### Task
Copying nothing before it, reproduce the line that holds "- **저장소에 접근하므로 속도가 느리다.**" and every line after it in the data, exactly.

++++++

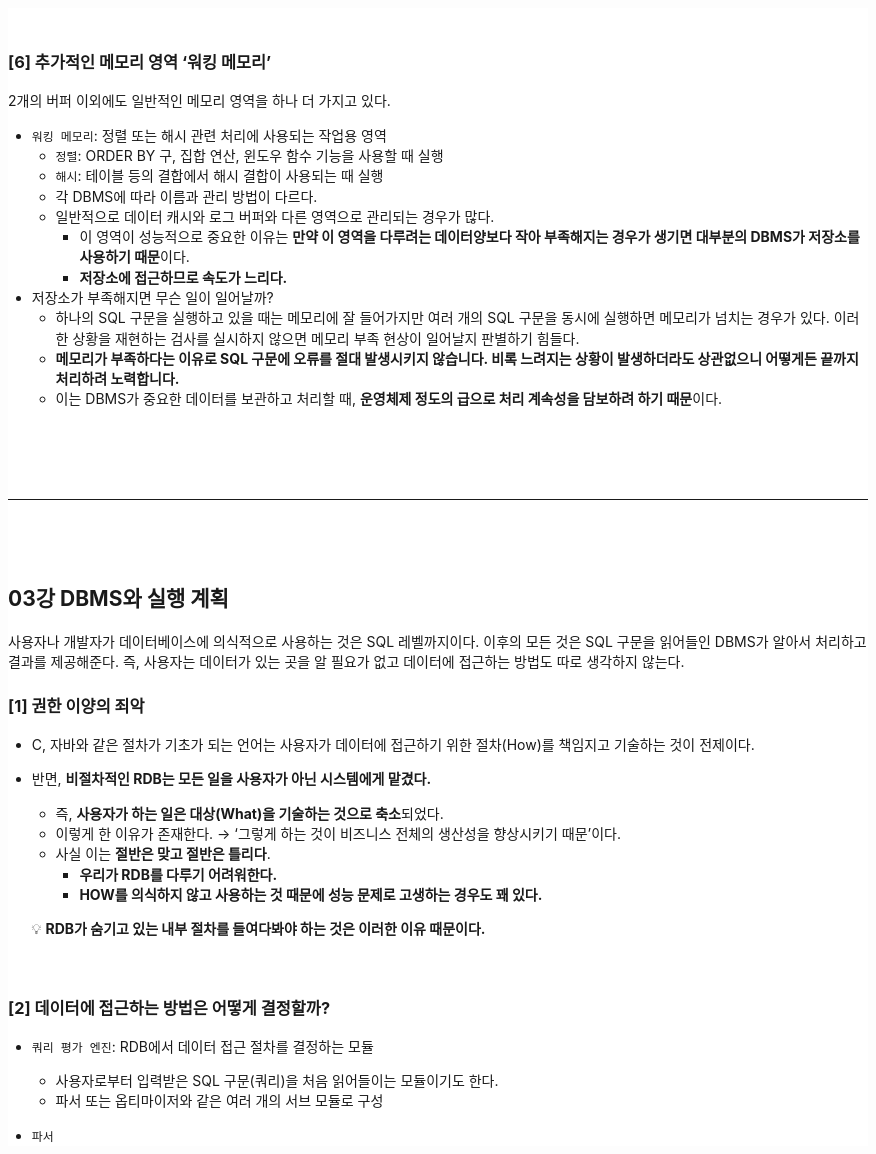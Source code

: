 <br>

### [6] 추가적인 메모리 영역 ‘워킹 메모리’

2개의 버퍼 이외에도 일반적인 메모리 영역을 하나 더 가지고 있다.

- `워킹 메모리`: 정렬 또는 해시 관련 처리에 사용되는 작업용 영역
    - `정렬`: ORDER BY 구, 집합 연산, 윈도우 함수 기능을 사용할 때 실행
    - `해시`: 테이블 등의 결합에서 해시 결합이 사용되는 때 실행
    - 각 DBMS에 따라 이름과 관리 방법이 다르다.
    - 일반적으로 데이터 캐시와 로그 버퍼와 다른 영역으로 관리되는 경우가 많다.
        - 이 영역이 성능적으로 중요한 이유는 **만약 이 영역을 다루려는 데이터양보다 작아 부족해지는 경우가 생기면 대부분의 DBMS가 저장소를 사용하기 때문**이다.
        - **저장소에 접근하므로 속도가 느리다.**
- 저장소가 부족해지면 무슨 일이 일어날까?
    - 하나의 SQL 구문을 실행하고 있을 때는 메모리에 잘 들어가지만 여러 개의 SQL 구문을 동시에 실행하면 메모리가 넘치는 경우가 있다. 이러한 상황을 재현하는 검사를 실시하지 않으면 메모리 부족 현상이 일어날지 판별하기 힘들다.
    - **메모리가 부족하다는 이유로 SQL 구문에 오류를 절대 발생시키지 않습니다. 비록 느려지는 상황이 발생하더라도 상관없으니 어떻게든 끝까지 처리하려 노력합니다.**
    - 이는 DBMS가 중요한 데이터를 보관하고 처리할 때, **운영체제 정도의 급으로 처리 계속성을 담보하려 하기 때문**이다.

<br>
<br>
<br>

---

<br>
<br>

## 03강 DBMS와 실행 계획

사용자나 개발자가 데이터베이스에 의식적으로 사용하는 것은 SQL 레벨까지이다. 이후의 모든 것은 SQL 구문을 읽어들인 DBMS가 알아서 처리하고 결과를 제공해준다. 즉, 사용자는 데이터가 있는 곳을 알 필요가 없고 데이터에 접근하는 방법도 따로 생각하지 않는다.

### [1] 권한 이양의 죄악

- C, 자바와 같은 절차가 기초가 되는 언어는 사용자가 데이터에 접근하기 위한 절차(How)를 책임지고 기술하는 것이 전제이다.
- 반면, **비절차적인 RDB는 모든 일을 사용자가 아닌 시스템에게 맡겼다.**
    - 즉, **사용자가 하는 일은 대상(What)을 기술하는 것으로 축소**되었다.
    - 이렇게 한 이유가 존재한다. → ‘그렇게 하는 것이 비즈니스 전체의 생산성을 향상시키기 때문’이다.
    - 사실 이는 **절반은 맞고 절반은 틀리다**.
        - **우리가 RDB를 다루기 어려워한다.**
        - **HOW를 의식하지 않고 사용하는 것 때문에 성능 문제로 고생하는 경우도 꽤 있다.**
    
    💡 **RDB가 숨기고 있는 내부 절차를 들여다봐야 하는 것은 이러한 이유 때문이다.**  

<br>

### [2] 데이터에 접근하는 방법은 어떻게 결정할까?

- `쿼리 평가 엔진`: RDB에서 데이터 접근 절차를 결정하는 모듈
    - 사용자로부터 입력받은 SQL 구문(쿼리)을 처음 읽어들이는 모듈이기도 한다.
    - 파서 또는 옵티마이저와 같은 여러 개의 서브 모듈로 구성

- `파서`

++++++

### Answer to this problem
        - **저장소에 접근하므로 속도가 느리다.**
- 저장소가 부족해지면 무슨 일이 일어날까?
    - 하나의 SQL 구문을 실행하고 있을 때는 메모리에 잘 들어가지만 여러 개의 SQL 구문을 동시에 실행하면 메모리가 넘치는 경우가 있다. 이러한 상황을 재현하는 검사를 실시하지 않으면 메모리 부족 현상이 일어날지 판별하기 힘들다.
    - **메모리가 부족하다는 이유로 SQL 구문에 오류를 절대 발생시키지 않습니다. 비록 느려지는 상황이 발생하더라도 상관없으니 어떻게든 끝까지 처리하려 노력합니다.**
    - 이는 DBMS가 중요한 데이터를 보관하고 처리할 때, **운영체제 정도의 급으로 처리 계속성을 담보하려 하기 때문**이다.

<br>
<br>
<br>

---

<br>
<br>

## 03강 DBMS와 실행 계획

사용자나 개발자가 데이터베이스에 의식적으로 사용하는 것은 SQL 레벨까지이다. 이후의 모든 것은 SQL 구문을 읽어들인 DBMS가 알아서 처리하고 결과를 제공해준다. 즉, 사용자는 데이터가 있는 곳을 알 필요가 없고 데이터에 접근하는 방법도 따로 생각하지 않는다.

### [1] 권한 이양의 죄악

- C, 자바와 같은 절차가 기초가 되는 언어는 사용자가 데이터에 접근하기 위한 절차(How)를 책임지고 기술하는 것이 전제이다.
- 반면, **비절차적인 RDB는 모든 일을 사용자가 아닌 시스템에게 맡겼다.**
    - 즉, **사용자가 하는 일은 대상(What)을 기술하는 것으로 축소**되었다.
    - 이렇게 한 이유가 존재한다. → ‘그렇게 하는 것이 비즈니스 전체의 생산성을 향상시키기 때문’이다.
    - 사실 이는 **절반은 맞고 절반은 틀리다**.
        - **우리가 RDB를 다루기 어려워한다.**
        - **HOW를 의식하지 않고 사용하는 것 때문에 성능 문제로 고생하는 경우도 꽤 있다.**
    
    💡 **RDB가 숨기고 있는 내부 절차를 들여다봐야 하는 것은 이러한 이유 때문이다.**  

<br>

### [2] 데이터에 접근하는 방법은 어떻게 결정할까?

- `쿼리 평가 엔진`: RDB에서 데이터 접근 절차를 결정하는 모듈
    - 사용자로부터 입력받은 SQL 구문(쿼리)을 처음 읽어들이는 모듈이기도 한다.
    - 파서 또는 옵티마이저와 같은 여러 개의 서브 모듈로 구성

- `파서`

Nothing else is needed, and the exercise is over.